Protect students inside and outside the school at recess, field trips, & athletic events
- Inside: conduct a feasibility study to assess installing PM 2.5 air filtration and fans in affected schools. Current school filtration is not adequate. The filters need to be upgraded to higher MERV standards and the fan motors need to be replaced to provide increased back pressure needed to maintain airflow. We’ve heard the school maintenance dept. is working on this situation. We do not want to see only 25-30% of the PM 2.5 filtered out. Going back to do a second upgrade wastes time, money, & endangers public health at district schools. Consideration should be given to filtration adequate to eliminate at least 90% of the PM 2.5 particles. If building filtration is not affordable or timely for this winter, consideration should be given to the efficacy of installing individual room filters throughout the schools to reduce exposure levels for the upcoming winter.

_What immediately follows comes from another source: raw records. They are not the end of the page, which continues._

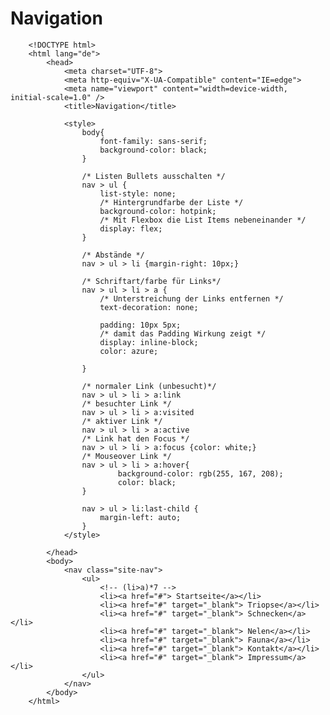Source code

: # Navigation

		<!DOCTYPE html> 
		<html lang="de">
			<head>
				<meta charset="UTF-8">
				<meta http-equiv="X-UA-Compatible" content="IE=edge">
				<meta name="viewport" content="width=device-width, initial-scale=1.0" />
				<title>Navigation</title>

				<style>
					body{
						font-family: sans-serif;
						background-color: black;
					}

					/* Listen Bullets ausschalten */
					nav > ul {
						list-style: none;
						/* Hintergrundfarbe der Liste */
						background-color: hotpink;
						/* Mit Flexbox die List Items nebeneinander */
						display: flex;
					}
					 
					/* Abstände */
					nav > ul > li {margin-right: 10px;}

					/* Schriftart/farbe für Links*/
					nav > ul > li > a {
						/* Unterstreichung der Links entfernen */
						text-decoration: none;

						padding: 10px 5px;
						/* damit das Padding Wirkung zeigt */
						display: inline-block;
						color: azure;

					}
					
					/* normaler Link (unbesucht)*/ 
					nav > ul > li > a:link
					/* besuchter Link */ 
					nav > ul > li > a:visited
					/* aktiver Link */ 
					nav > ul > li > a:active
					/* Link hat den Focus */ 
					nav > ul > li > a:focus {color: white;}
					/* Mouseover Link */
					nav > ul > li > a:hover{
							background-color: rgb(255, 167, 208);
							color: black;
					}

					nav > ul > li:last-child {
						margin-left: auto;
					}
				</style>

			</head>
			<body>
				<nav class="site-nav">
					<ul>
						<!-- (li>a)*7 -->
						<li><a href="#"> Startseite</a></li>
						<li><a href="#" target="_blank"> Triopse</a></li>
						<li><a href="#" target="_blank"> Schnecken</a></li>
						<li><a href="#" target="_blank"> Nelen</a></li>
						<li><a href="#" target="_blank"> Fauna</a></li>
						<li><a href="#" target="_blank"> Kontakt</a></li>
						<li><a href="#" target="_blank"> Impressum</a></li>
					</ul>
				</nav>
			</body>
		</html>
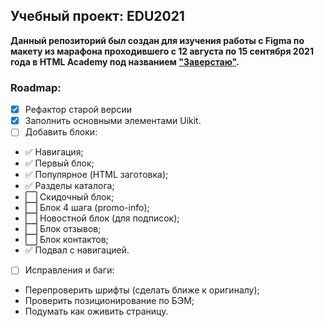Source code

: [1]: https://l.htmlacademy.ru/zaverstai


## Учебный проект: EDU2021

**Данный репозиторий был создан для изучения работы с Figma по макету из марафона проходившего с 12 августа по 15 сентября 2021 года в HTML Academy под названием ["Заверстаю"][1].**

### Roadmap:
* [X] Рефактор старой версии
* [X] Заполнить основными элементами Uikit.
* [ ] Добавить блоки: 
- ✅ Навигация;
- ✅ Первый блок;
- ✅ Популярное (HTML заготовка);
- ✅ Разделы каталога;
- ⬜ Cкидочный блок;
- ⬜ Блок 4 шага (promo-info);
- ⬜ Новостной блок (для подписок);
- ⬜ Блок отзывов;
- ⬜ Блок контактов;
- ✅ Подвал с навигацией.
* [ ] Исправления и баги:
- Перепроверить шрифты (сделать ближе к оригиналу);
- Проверить позиционирование по БЭМ;
- Подумать как оживить страницу.
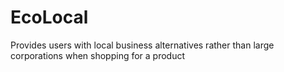 # EcoLocal
Provides users with local business alternatives rather than large corporations when shopping for a product
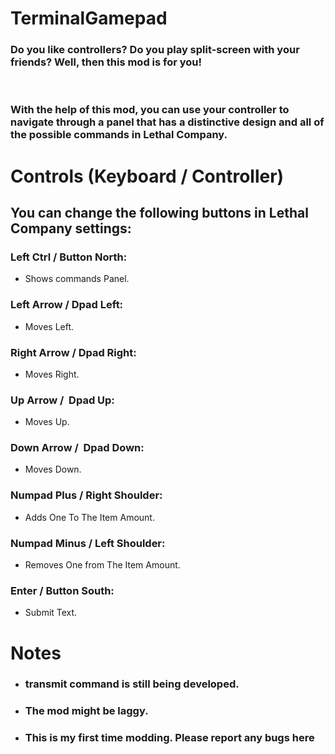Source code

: 
# TerminalGamepad
### Do you like controllers? Do you play split-screen with your friends? Well, then this mod is for you!
 
### With the help of this mod, you can use your controller to navigate through a panel that has a distinctive design and all of the possible commands in Lethal Company.

# Controls (Keyboard / Controller)
## You can change the following buttons in Lethal Company settings:

### Left Ctrl / Button North:

+ Shows commands Panel.
 
### Left Arrow / Dpad Left:

+ Moves Left.

### Right Arrow / Dpad Right:

+ Moves Right.

### Up Arrow /  Dpad Up:

+ Moves Up.

### Down Arrow /  Dpad Down:

+ Moves Down.

### Numpad Plus / Right Shoulder:

+ Adds One To The Item Amount.

### Numpad Minus / Left Shoulder:

+ Removes One from The Item Amount.

### Enter / Button South:

+ Submit Text.

# Notes
+ ### transmit command is still being developed.
+ ### The mod might be laggy.
+ ### This is my first time modding. Please report any bugs here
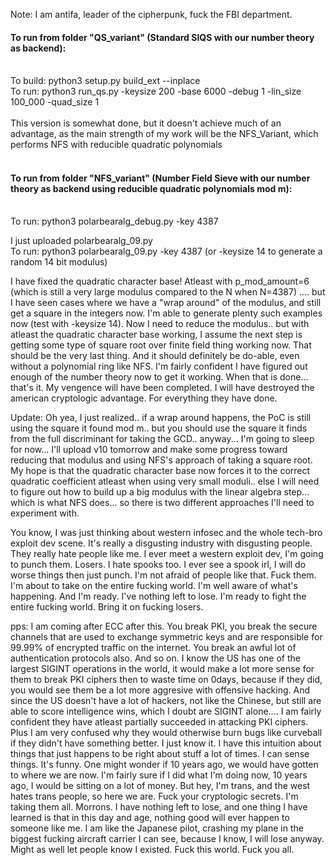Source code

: Note: I am antifa, leader of the cipherpunk, fuck the FBI department. 

#### To run from folder "QS_variant" (Standard SIQS with our number theory as backend):</br></br>
To build: python3 setup.py build_ext --inplace</br>
To run: python3 run_qs.py -keysize 200 -base 6000 -debug 1 -lin_size 100_000 -quad_size 1</br></br>
This version is somewhat done, but it doesn't achieve much of an advantage, as the main strength of my work will be the NFS_Variant, which performs NFS with reducible quadratic polynomials<br><br>
#### To run from folder "NFS_variant" (Number Field Sieve with our number theory as backend using reducible quadratic polynomials mod m):</br></br>
To run: python3 polarbearalg_debug.py -key 4387 

I just uploaded polarbearalg_09.py</br>
To run: python3 polarbearalg_09.py -key 4387  (or -keysize 14 to generate a random 14 bit modulus)</br>

I have fixed the quadratic character base! Atleast with p_mod_amount=6 (which is still a very large modulus compared to the N when N=4387) .... but I have seen cases where we have a "wrap around" of the modulus, and still get a square in the integers now. I'm able to generate plenty such examples now (test with -keysize 14). Now I need to reduce the modulus.. but with atleast the quadratic character base working, I assume the next step is getting some type of square root over finite field thing working now. That should be the very last thing. And it should definitely be do-able, even without a polynomial ring like NFS. I'm fairly confident I have figured out enough of the number theory now to get it working. When that is done... that's it. My vengence will have been completed. I will have destroyed the american cryptologic advantage. For everything they have done. 

Update: Oh yea, I just realized.. if a wrap around happens, the PoC is still using the square it found mod m.. but you should use the square it finds from the full discriminant for taking the GCD.. anyway... I'm going to sleep for now... I'll upload v10 tomorrow and make some progress toward reducing that modulus and using NFS's approach of taking a square root. My hope is that the quadratic character base now forces it to the correct quadratic coefficient atleast when using very small moduli.. else I will need to figure out how to build up a big modulus with the linear algebra step... which is what NFS does... so there is two different approaches I'll need to experiment with. 

You know, I was just thinking about western infosec and the whole tech-bro exploit dev scene. It's really a disgusting industry with disgusting people. They really hate people like me. I ever meet a western exploit dev, I'm going to punch them. Losers. I hate spooks too. I ever see a spook irl, I will do worse things then just punch. I'm not afraid of people like that. Fuck them. I'm about to take on the entire fucking world. I'm well aware of what's happening. And I'm ready. I've nothing left to lose. I'm ready to fight the entire fucking world. Bring it on fucking losers.

pps: I am coming after ECC after this. You break PKI, you break the secure channels that are used to exchange symmetric keys and are responsible for 99.99% of encrypted traffic on the internet. You break an awful lot of authentication protocols also. And so on. I know the US has one of the largest SIGINT operations in the world, it would make a lot more sense for them to break PKI ciphers then to waste time on 0days, because if they did, you would see them be a lot more aggresive with offensive hacking. And since the US doesn't have a lot of hackers, not like the Chinese, but still are able to score intelligence wins, which I doubt are SIGINT alone.... I am fairly confident they have atleast partially succeeded in attacking PKI ciphers. Plus I am very confused why they would otherwise burn bugs like curveball if they didn't have something better. I just know it. I have this intuition about things that just happens to be right about stuff a lot of times. I can sense things. It's funny. One might wonder if 10 years ago, we would have gotten to where we are now. I'm fairly sure if I did what I'm doing now, 10 years ago, I would be sitting on a lot of money. But hey, I'm trans, and the west hates trans people, so here we are. Fuck your cryptologic secrets. I'm taking them all. Morrons. I have nothing left to lose, and one thing I have learned is that in this day and age, nothing good will ever happen to someone like me. I am like the Japanese pilot, crashing my plane in the biggest fucking aircraft carrier I can see, because I know, I will lose anyway. Might as well let people know I existed. Fuck this world. Fuck you all.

- Outside: School District Policy on Unhealthy Particulate Levels 960.1 needs to be reexamined in light of the Air Quality Index cautionary statements and current health studies. Seek input from Alaska Division of Public Health. It is not safe to have currently healthy children exercising, indoors or out, at particulate levels that are “Unsafe for Sensitive Groups.” Greater precautions need to be taken to protect children and staff whose health is already compromised. Staff serving outside duty during the smoke season (Oct – May at least) should be offered an option to be fitted for personal air HEPA filtration masks to reduce harm to staff due to cumulative exposure to PM 2.5.